The RBS dismissals, which came to light yesterday, happened towards the end of last year. A spokesman for RBS said it could not comment on the sackings due to ongoing legal action.

Banking insiders have indicated that the removal of those involved underlines that the new management team at the bank is determined to deal with such issues.

But the revelations are likely to fuel public anger because RBS was bailed out to the tune of billions of pounds by taxpayers just four years ago and still remains 84 per cent owned by the government.

The UK government is facing repeated calls for a toughening of banking regulations, despite Prime Minister David Cameron claiming to support a full investigation into the Libor scandal.

An independent review into the allegation is to be set up next week, and Mr Cameron said the government would ensure “the criminal law can go wherever it needs to”.
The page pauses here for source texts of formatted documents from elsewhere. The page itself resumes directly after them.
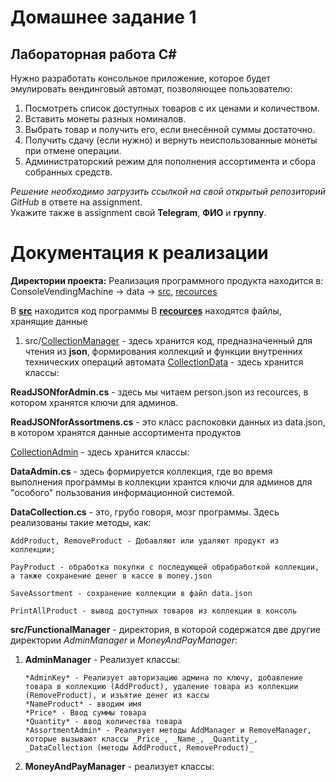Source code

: # Домашнее задание 1

## Лабораторная работа C#

Нужно разработать консольное приложение, которое будет эмулировать вендинговый автомат, позволяющее пользователю:

1. Посмотреть список доступных товаров с их ценами и количеством.  
2. Вставить монеты разных номиналов.  
3. Выбрать товар и получить его, если внесённой суммы достаточно.  
4. Получить сдачу (если нужно) и вернуть неиспользованные монеты при отмене операции.  
5. Администраторский режим для пополнения ассортимента и сбора собранных средств.  

*Решение необходимо загрузить ссылкой на свой открытый репозиторий GitHub* в ответе на assignment.  
Укажите также в assignment свой **Telegram**, **ФИО** и **группу**.

# Документация к реализации

**Директории проекта:**
Реализация программного продукта находится в:
ConsoleVendingMachine -> data -> [src](https://github.com/raf-me/ITMO/tree/main/FPIn/C%23/lab1/ConsoleVendingMachine/ConsoleVendingMachine/data/src/), [recources](https://github.com/raf-me/ITMO/tree/main/FPIn/C%23/lab1/ConsoleVendingMachine/ConsoleVendingMachine/data/recources)

В **[src](https://github.com/raf-me/ITMO/tree/main/FPIn/C%23/lab1/ConsoleVendingMachine/ConsoleVendingMachine/data/src/)** находится код программы
В **[recources](https://github.com/raf-me/ITMO/tree/main/FPIn/C%23/lab1/ConsoleVendingMachine/ConsoleVendingMachine/data/recources/)** находятся файлы, хранящие данные

1. src/[CollectionManager](https://github.com/raf-me/ITMO/tree/main/FPIn/C%23/lab1/ConsoleVendingMachine/ConsoleVendingMachine/data/src/CollectionManager/) - здесь хранится код, предназначенный для
чтения из **json**, формирования коллекций и функции внутренних технических операций автомата
[CollectionData](https://github.com/raf-me/ITMO/tree/main/FPIn/C%23/lab1/ConsoleVendingMachine/ConsoleVendingMachine/data/src/CollectionManager/CollectionData/) - здесь хранится классы:

**ReadJSONforAdmin.cs** - здесь мы читаем person.json из recources, в котором хранятся ключи для админов.

**ReadJSONforAssortmens.cs** - это класс распоковки данных из data.json, в котором хранятся данные ассортимента продуктов

[CollectionAdmin](https://github.com/raf-me/ITMO/tree/main/FPIn/C%23/lab1/ConsoleVendingMachine/ConsoleVendingMachine/data/src/CollectionManager/CollectionAdmin/) - здесь хранится классы:

**DataAdmin.cs** - здесь формируется коллекция, где во время выполнения программы в коллекции хрантся ключи для админов для "особого" пользования информационной системой.

**DataCollection.cs** - это, грубо говоря, мозг программы. Здесь реализованы такие методы, как: 

    AddProduct, RemoveProduct - Добавляют или удаляют продукт из коллекции; 
    
    PayProduct - обработка покупки с последующей обрабработкой коллекции, а также сохранение денег в кассе в money.json 
    
    SaveAssortment - сохранение коллекции в файл data.json
    
    PrintAllProduct - вывод доступных товаров из коллекции в консоль

**src/FunctionalManager** - директория, в которой содержатся две другие директории _AdminManager_ и _MoneyAndPayManager_:

1. **AdminManager** - Реализует классы:
  
       *AdminKey* - Реализует авторизацию админа по ключу, добавление товара в коллекцию (AddProduct), удаление товара из коллекции (RemoveProduct), и изъятие денег из кассы
       *NameProduct* - вводим имя
       *Price* - Ввод суммы товара
       *Quantity* - ввод количества товара
       *AssortmentAdmin* - Реализует методы AddManager и RemoveManager, которые вызывают классы _Price_, _Name_, _Quantity_, _DataCollection (методы AddProduct, RemoveProduct)_

2. **MoneyAndPayManager** - реализует классы:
Business Secretary Vince Cable said yesterday that there was an “awful lot of cleaning up” to be done. “[The public] just can’t understand why people are thrown into jail for petty theft and these guys just walk away having perpetrated what looks like conspiracy,” he added.

Treasury sources said its review, to be headed by an as-yet undisclosed independent figure, would ensure a speedy response to the issue, resulting in amendments to the Financial Services Bill this summer. Ministers are considering setting up a separate review into the professional standards of bankers.

Labour leader Ed Miliband insisted the public would not accept anything less than a full-scale independent inquiry into banking culture and practices.

On Friday, the FSA revealed separately that Barclays, HSBC, RBS and Lloyds Banking Group had agreed to pay compensation to customers who were mis-sold interest-rate hedging products.

Some 28,000 of the products have been sold since 2001 and may have been offered as protection – or to act as a hedge – against a rise in interest rates without the customer fully grasping the downside risks.

Serious Fraud Office investigators are in talks with the regulator over the scandal.

Mr Miliband said the Prime Minister was “out of touch” and warned that voters would not accept “the establishment closing ranks”.

He called for an inquiry along the lines of Lord Justice Leveson’s into media ethics and practices.

“I have news for David Cameron: the people of this country want a moment of reckoning for our banks,” he told a Fabian Society conference in London.

“The British people will not tolerate the establishment closing ranks saying: ‘We don’t need an inquiry.’ They want a light shone into every dark corner of our banking system. They want bankers held to account. They want the system rebuilt.”

Research by the consumer watchdog Which? at the weekend also showed that four out of five people want individuals to be prosecuted when banks break the law. It also showed that two-thirds of people believe the government will not act in their best interests when implementing banking reform.

Only one in five thinks the FSA is effective in regulating UK banks. Which? is calling on the government to ensure criminal prosecutions can be brought against individuals – up to boardroom level – who have presided over corrupt practices. It also wants the process of separating retail banking from investment banking to be fast-tracked.

Which? chief executive Peter Vicary-Smith said: “Consumers are clearly fed up with one banking scandal after another.

“Banks and bankers will continue to be seen as untouchable unless individuals are held to account and the culture of banking is changed for good.”

“The fines are not a deterrent. Last week Barclays was fined less than £60m in the UK, compared with £231m in the United States, and has paid out £2 billion in compensation and settlements in the last three years, but that seems to have little effect.

“The government needs to change the rules so that criminal prosecutions can be brought against individuals if banks have flouted the rules.”